I was waiting for a table at a restaurant in St. Louis, and noticed Rosie there wearing a “E.& G.G. Hook and Hastings” cap. I struck upo a conversation with her and learned a bit about this instrument and she told me about this video. I told her dinner companions that it was about a one-in-a-thousand chance that another customer at a restaurant would recognize what “E. & G.G. Hook” was!
That's an absolute beauty of an instrument. The facade of that instrument reminds me a lot of an organ built that same year by the same builder at Holy Comforter Episcopal Church in Broomfield, Colorado. Which prior to coming to the church in Broomfield was used as a temporary organ at Saint John's Cathedral in Denver when their iconic Kimball organ was being worked on and enlarged. This particular organ in Kansas City I think would be perfect for being featured in Organ Historical Society convention if they ever meet in Kansas City, especially since this organ has quite the story when it was being moved from New York to Kansas.
It does my heart good to see this organ relocated, restored, and being appreciated. I had the joy of helping care for this organ as part of the Andover Organ company working with Bob Newton. I remember the first time I saw it and played it I performed the Buxtehude Prelude Fugue & Chacone. Hook organs, and the organs by William A Johnson where my favorite New England builders. I wish we had more of them out here in the Pacific Northwest. Seattle had several original Hook or Hook & Hastings organs. One 3-manual Hook and Hastings survives at a church in Seattle. And I enjoy caring for a transplanted 1-manual, 11-rank, ca. 1863 Johnson in a private residence near the Canadian border.
The building was made into an art center but the historic restrictions helped kill it- the church pews can be removed from the sanctuary, but they're all in the basement because they can't leave the building
Erastus Corning had no connection to the glass company. He made the bulk of his money in investments, primarily railroads. Long after his death the glass company was founded in a town which happened to be named for Corning.
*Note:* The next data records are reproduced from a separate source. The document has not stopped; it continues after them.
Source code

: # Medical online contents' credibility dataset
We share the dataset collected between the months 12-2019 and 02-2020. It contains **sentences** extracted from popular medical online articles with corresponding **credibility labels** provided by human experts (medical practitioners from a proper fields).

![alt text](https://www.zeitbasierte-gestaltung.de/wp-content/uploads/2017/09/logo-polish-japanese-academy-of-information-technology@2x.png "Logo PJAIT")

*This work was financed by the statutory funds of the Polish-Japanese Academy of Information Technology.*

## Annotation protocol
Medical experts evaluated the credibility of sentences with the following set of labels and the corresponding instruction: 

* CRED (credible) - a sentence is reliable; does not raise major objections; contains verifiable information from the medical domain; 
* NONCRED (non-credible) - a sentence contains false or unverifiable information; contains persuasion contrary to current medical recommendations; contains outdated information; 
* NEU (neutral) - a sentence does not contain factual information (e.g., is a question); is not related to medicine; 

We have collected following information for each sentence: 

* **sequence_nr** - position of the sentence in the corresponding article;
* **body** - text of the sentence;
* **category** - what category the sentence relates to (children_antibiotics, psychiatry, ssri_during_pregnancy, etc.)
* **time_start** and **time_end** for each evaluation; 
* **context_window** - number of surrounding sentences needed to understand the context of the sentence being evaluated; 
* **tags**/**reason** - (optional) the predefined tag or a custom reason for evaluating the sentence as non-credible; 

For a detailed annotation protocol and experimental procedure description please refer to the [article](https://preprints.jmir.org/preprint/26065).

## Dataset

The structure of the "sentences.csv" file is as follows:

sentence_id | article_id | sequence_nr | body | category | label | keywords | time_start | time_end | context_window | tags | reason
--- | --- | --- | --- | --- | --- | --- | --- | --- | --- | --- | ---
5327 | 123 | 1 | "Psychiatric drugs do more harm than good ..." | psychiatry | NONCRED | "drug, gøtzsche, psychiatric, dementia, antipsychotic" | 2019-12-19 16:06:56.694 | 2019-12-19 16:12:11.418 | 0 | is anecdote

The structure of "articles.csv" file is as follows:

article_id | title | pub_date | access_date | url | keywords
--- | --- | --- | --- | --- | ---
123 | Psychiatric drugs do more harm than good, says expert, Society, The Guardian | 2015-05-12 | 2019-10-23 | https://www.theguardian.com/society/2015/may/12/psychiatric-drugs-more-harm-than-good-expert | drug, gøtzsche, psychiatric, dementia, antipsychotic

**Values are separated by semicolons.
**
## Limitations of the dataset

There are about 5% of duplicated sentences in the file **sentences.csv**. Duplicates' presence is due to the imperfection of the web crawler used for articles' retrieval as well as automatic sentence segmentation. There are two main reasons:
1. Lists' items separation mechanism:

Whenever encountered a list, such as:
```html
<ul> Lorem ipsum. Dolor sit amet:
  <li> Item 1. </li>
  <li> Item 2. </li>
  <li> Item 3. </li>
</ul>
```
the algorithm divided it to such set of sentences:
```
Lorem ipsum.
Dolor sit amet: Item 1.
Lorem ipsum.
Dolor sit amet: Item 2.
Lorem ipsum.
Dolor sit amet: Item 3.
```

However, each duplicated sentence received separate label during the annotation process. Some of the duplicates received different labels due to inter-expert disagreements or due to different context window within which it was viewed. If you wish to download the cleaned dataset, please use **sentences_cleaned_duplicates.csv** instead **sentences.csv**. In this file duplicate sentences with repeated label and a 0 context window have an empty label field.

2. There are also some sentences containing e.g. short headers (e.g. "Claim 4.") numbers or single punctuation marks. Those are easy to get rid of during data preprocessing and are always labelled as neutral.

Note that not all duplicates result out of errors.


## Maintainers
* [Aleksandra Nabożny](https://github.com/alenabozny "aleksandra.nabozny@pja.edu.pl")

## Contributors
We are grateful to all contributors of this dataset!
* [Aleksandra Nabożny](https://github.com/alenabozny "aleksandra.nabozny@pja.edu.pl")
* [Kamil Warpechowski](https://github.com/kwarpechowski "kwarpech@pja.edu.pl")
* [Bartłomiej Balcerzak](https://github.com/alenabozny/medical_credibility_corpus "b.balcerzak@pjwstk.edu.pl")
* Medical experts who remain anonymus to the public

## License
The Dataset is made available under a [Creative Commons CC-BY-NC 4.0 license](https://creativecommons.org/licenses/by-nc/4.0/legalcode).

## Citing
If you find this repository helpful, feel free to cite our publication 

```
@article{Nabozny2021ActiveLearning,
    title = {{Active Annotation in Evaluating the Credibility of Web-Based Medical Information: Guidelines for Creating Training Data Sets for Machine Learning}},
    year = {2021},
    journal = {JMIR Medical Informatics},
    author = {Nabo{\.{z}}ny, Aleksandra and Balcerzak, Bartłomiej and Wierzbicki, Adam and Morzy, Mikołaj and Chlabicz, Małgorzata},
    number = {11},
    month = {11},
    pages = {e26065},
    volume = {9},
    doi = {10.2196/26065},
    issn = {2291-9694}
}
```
Jeeze, those heirs sure were entitled brats. The organ would have just sat and rot anyway. If the historic committee of the town was that chaffed about it leaving, they should have preserved the church it was in. Talk about ignorant
The situation of the church is extremely complicated, not helped by location - it's on top of a hillside falling off steeply on three sides- only access is a steep narrow one lane drive and a long stairway from the road. It was physically beyond the older worshipers to get there.